The USC Institute of Urology has established a formal relationship with India’s newest multispecialty hospital, the Sir H. N. Reliance Foundation Hospital and Research Center located in Mumbai.
Leading the effort on USC’s behalf is Inderbir S. Gill, MD, the founding executive director of the USC Institute of Urology and chairman and professor, Catherine and Joseph Aresty Department of Urology at the Keck School of Medicine of USC.
Gill was in attendance late last year when India’s Prime Minister Shri Narendra Modi inaugurated the hospital, a historic facility that has been revitalized with the addition of a technologically superior, 19-story tower with 345 beds.
This hospital is operated by a trust and is not-for-profit. It is funded by Reliance Foundation.
Discussions for this association started a few years ago and eventually led to Keck Medicine of USC’s partnership with the new hospital in India. USC President C. L. Max Nikias, PhD, see these types of synergistic partnerships as a positive outgrowth of the university’s growing reputation as an innovator in the health and medical fields.
“Dr. Gill and his colleagues in Los Angeles stand at the fore of efforts to devise new and better treatments of urologic disease, and their work improves lives all over the world,” Nikias said. “USC is privileged to support this opportunity to extend Dr. Gill’s outstanding expertise in urology and the field of robotic surgery to benefit patients in India.”
Sir H. N. Reliance Foundation Hospital and Research Center was first established in 1918 but has been rebuilt under the guidance of Nita M. Ambani, chairperson of the Reliance Foundation.
“We have a strong commitment to make this one of the best hospitals in the entire subcontinent by drawing on the talent and expertise of leading health care institutions worldwide,” Ambani said. “As part of this effort, we reached out to Dr. Gill to help us establish this relationship with USC.”
The relationship could expand over time, but USC’s initial focus is built around Gill’s specialties in urology and robotic surgical procedures.

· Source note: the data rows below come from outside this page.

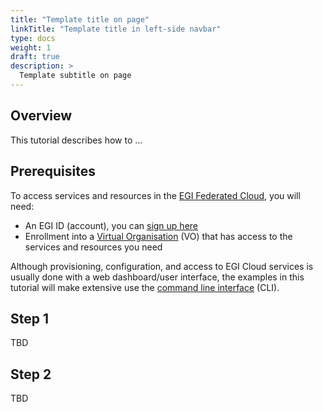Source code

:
```yaml
---
title: "Template title on page"
linkTitle: "Template title in left-side navbar"
type: docs
weight: 1
draft: true
description: >
  Template subtitle on page
---
```


<!-- markdownlint-disable inline-html -->
<!-- Adjust page weight to insert this tutorial in the right place, then remove this -->

## Overview

This tutorial describes how to ...

## Prerequisites

To access services and resources in the [EGI Federated Cloud](../../getting-started),
you will need: 

- An EGI ID (account), you can [sign up here](../../check-in/signup)
- Enrollment into a [Virtual Organisation](../../check-in/vos) (VO)
  that has access to the services and resources you need

Although provisioning, configuration, and access to EGI Cloud services is
usually done with a web dashboard/user interface, the examples in this tutorial
will make extensive use the [command line interface](../../getting-started/cli)
(CLI).

<!-- If needed, mention other tools/CLIs/requirements, then remove this -->
<!-- markdownlint-enable inline-html -->

## Step 1

TBD

## Step 2

TBD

“This is the first of its kind,” said Thomas Jackiewicz, senior vice president and CEO of Keck Medicine of USC, about the partnership. “With Reliance Foundation hospital’s infrastructure and stature — and USC’s and Dr Gill’s presence in the field of urologic robotic surgery — we absolutely will create India’s premier robotic surgery and urology program within a year or two.”
Additionally, USC and Reliance Foundation hospital are collaborating in teaching and research activities, including providing advanced training to Indian urologists and residents.
“We see this relationship with USC as a big step forward for the entire hospital and the Department of Urology that will benefit immensely from the excellent medical training and expertise of an internationally acclaimed medical institution and its renowned doctors. It will also enable our patients to be treated directly by Dr. Gill, and benefit from his rich experience,” Ambani said.
The opportunity to make a lasting impact on health care in the Asian subcontinent is particularly exciting for Gill. “If one is able to impact urological practice in India, not just by me personally operating on patients but by teaching a thousand urologists, then that would be an enormous privilege,” he said.
The benefits of the partnership for India’s citizens will be significant, but it’s a two-way relationship, Gill said, that has already improved patient care in the United States.
“In the past, we have gone to India to collaborate and develop novel robotic techniques, and we have brought those techniques to the U.S. and to USC,” Gill said. “To give just one example, USC is the leading center in the country for robotic surgery for bladder cancer. And some of those techniques, we developed in India.”
The partnership also holds promise for clinical trials of new treatments, he said.
When Gill first came to the United States 27 years ago, it was largely to innovate novel technology in this country.
“Then I came to USC and have been here five years, and our team, co-led by doctors such as Monish Aron and Mihir Desai, has truly pushed the boundaries of robotic surgery in urology,” Gill said. “I can confidently state that the USC robotic urology program is the acknowledged world leader today.”
Now he has an opportunity to take his expertise back to India, sharing it in a hospital that has been outfitted with state-of-the art equipment.
“We are recruiting faculty. We are going to be performing robotic surgeries there. Having international conferences. Setting up teaching programs. Teleconferencing grand rounds on Skype,” Gill said. “It is an enormous privilege for USC Urology to help develop Reliance Foundation Hospital Urology.”